I wondered if Pia was right, then, if I was seeking something too dangerous to be handled, a bomb that would kill me someday.

The following novel excerpt is part of the Against Forgetting notebook, with art by Neil Doloricon.


Chapter Eighteen

Quezon City, Then 

Meetings were a bore, an endless bore, but I tried to be a good radical, to stay put, as Alex went on and on about our next action. 

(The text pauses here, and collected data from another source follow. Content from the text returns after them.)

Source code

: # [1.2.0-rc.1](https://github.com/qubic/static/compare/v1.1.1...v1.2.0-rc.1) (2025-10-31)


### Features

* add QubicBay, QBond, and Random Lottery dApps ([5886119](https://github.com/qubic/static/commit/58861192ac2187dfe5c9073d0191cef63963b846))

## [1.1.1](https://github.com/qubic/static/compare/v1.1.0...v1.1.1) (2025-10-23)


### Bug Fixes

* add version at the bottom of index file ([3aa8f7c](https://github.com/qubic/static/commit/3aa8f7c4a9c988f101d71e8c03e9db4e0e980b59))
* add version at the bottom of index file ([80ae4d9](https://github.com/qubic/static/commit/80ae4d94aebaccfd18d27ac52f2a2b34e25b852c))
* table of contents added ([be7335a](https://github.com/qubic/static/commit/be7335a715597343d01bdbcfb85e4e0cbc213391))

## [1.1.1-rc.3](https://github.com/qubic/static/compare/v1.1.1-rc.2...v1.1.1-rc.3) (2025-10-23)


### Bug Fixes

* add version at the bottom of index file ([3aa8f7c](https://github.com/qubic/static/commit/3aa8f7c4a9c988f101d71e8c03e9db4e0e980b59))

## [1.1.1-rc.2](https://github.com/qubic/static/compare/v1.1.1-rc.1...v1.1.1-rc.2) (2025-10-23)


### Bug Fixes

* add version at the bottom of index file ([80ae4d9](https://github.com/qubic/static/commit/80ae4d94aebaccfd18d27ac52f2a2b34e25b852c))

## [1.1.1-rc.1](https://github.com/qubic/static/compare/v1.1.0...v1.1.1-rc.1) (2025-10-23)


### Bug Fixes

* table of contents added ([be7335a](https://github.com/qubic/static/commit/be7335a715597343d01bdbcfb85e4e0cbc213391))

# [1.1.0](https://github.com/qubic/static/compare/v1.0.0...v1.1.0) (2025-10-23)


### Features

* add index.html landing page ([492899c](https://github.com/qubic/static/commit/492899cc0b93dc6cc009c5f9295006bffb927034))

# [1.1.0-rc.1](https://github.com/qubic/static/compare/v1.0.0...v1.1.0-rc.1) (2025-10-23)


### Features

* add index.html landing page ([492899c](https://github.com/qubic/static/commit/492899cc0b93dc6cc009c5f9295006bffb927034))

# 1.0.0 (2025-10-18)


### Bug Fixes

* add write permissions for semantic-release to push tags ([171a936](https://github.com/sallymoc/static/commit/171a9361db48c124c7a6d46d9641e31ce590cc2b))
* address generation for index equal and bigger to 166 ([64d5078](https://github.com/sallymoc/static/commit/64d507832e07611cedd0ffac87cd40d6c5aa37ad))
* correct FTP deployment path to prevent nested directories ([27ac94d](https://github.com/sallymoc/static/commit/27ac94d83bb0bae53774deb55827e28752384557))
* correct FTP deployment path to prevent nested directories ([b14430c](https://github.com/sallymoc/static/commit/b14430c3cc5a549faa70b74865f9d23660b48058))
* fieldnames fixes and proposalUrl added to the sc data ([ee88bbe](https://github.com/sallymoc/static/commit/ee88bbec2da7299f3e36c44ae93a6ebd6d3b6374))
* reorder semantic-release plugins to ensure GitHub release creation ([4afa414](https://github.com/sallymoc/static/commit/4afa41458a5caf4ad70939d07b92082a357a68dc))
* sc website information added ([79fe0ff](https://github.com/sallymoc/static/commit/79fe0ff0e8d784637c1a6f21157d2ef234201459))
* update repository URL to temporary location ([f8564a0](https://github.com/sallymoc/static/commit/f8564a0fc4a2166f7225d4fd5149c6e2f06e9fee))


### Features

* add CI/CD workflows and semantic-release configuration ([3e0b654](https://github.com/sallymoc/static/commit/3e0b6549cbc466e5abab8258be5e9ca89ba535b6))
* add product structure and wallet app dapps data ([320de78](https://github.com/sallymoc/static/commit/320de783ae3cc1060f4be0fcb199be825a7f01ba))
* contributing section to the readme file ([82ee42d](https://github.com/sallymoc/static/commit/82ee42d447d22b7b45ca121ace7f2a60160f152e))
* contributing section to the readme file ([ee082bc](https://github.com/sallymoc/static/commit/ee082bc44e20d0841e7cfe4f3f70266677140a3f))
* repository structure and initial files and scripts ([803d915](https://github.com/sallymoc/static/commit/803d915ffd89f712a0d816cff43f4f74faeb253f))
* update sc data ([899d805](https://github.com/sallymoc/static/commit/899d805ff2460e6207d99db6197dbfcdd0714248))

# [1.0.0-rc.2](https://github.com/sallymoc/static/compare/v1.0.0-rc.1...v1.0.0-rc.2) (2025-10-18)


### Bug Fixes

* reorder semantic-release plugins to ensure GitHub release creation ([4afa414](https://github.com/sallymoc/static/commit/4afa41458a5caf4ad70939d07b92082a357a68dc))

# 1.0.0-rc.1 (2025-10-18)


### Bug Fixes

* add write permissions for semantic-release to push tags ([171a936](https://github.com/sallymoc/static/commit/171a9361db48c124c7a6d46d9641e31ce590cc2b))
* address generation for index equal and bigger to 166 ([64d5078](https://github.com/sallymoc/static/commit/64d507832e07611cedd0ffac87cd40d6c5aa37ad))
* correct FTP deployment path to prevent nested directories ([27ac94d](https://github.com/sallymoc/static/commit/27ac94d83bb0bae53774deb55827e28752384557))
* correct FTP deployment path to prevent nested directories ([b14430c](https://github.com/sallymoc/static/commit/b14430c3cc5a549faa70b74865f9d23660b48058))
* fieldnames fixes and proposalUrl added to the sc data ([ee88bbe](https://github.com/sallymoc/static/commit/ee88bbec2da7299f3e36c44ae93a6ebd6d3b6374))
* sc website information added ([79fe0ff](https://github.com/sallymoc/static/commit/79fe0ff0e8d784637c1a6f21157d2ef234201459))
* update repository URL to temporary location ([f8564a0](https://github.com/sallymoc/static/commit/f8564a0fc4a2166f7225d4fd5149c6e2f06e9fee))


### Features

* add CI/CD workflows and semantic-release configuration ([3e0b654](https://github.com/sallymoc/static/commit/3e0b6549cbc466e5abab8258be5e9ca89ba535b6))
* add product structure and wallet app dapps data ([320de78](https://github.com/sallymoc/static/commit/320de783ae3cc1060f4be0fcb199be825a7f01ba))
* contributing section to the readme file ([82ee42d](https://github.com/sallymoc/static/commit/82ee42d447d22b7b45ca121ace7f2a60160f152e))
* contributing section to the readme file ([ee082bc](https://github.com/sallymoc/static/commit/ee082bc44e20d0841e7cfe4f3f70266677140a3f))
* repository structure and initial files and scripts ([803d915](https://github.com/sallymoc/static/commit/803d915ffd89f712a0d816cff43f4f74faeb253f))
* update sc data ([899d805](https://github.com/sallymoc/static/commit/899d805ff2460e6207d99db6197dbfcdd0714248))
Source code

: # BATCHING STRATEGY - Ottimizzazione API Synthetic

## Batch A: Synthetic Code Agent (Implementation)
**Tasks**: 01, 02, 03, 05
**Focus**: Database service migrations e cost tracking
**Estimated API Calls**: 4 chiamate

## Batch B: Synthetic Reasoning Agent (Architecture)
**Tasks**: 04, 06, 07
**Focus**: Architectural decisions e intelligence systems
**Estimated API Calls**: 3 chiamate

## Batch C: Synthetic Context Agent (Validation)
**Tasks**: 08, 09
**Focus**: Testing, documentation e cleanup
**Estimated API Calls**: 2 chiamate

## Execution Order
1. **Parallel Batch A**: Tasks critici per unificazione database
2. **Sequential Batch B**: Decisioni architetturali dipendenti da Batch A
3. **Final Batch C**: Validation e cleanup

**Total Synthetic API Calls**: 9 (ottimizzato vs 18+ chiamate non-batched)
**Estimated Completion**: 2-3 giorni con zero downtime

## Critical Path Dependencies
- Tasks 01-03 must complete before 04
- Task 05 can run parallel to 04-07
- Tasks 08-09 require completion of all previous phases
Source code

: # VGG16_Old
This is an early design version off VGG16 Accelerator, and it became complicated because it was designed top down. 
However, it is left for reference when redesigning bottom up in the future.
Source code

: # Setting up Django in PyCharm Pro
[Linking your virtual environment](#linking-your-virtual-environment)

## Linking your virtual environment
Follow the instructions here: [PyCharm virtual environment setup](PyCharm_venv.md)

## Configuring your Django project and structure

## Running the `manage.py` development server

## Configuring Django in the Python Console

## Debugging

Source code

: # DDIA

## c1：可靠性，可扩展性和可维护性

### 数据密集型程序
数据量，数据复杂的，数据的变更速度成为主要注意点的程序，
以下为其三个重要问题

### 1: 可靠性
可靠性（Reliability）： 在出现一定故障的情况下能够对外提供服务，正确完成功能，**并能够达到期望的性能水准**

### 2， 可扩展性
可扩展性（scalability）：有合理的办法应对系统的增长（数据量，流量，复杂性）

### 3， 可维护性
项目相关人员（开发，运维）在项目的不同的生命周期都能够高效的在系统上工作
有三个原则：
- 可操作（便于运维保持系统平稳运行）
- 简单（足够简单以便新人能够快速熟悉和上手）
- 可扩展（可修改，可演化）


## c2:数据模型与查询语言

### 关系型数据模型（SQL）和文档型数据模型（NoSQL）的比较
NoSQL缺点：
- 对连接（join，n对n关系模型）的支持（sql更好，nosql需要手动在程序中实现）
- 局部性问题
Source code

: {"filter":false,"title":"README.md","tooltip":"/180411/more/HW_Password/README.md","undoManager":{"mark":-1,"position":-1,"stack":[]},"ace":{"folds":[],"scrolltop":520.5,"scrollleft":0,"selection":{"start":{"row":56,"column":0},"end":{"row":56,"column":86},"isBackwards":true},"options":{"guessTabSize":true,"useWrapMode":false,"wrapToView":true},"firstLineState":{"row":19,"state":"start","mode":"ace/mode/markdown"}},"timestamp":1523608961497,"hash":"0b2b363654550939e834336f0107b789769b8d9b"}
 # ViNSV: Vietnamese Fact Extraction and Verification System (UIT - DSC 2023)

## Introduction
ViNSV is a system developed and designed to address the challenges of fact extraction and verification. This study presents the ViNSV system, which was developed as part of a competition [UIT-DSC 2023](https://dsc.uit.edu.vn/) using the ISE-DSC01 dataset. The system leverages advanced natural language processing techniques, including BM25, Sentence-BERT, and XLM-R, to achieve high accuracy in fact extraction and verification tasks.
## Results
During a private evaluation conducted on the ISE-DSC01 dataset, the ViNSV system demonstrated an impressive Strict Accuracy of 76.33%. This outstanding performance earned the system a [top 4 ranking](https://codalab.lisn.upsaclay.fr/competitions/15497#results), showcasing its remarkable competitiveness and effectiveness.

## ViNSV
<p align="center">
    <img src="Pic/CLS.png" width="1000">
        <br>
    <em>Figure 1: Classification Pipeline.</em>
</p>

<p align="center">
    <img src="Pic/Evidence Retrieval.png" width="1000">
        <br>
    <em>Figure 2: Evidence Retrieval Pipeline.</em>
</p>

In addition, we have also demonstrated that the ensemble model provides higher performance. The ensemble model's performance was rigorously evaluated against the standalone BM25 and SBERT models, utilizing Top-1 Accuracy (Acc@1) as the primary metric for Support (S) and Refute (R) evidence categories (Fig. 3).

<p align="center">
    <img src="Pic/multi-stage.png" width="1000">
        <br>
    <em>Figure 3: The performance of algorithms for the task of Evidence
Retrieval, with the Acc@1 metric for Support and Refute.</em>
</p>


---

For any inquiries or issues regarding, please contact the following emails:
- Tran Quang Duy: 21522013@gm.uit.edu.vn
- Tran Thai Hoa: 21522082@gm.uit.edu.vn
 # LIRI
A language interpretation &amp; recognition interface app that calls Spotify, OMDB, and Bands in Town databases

We were sitting in an apartment, windows heavily shrouded. It was Graciana Garcia’s father’s apartment. He was a real estate tycoon with so many buildings that he couldn’t be bothered to keep track of all of them. Good for us—not so great for his tenants. Someday, Graci planned on helping the poorer tenants, like offering free rent to the poorest and subsidized housing for artists. Graci’s typical of her class in that regard: benevolently, aimlessly liberal. Certainly not a true believer in Communism like the rest of us at least tried to achieve. She preferred to dabble in projects. I knew she joined our cell, partly out of genuine hatred for the Marcos family and partly because she wanted to stick it to Daddy. She wasn’t bad, though, and could drink most of the boys in the room under the table. 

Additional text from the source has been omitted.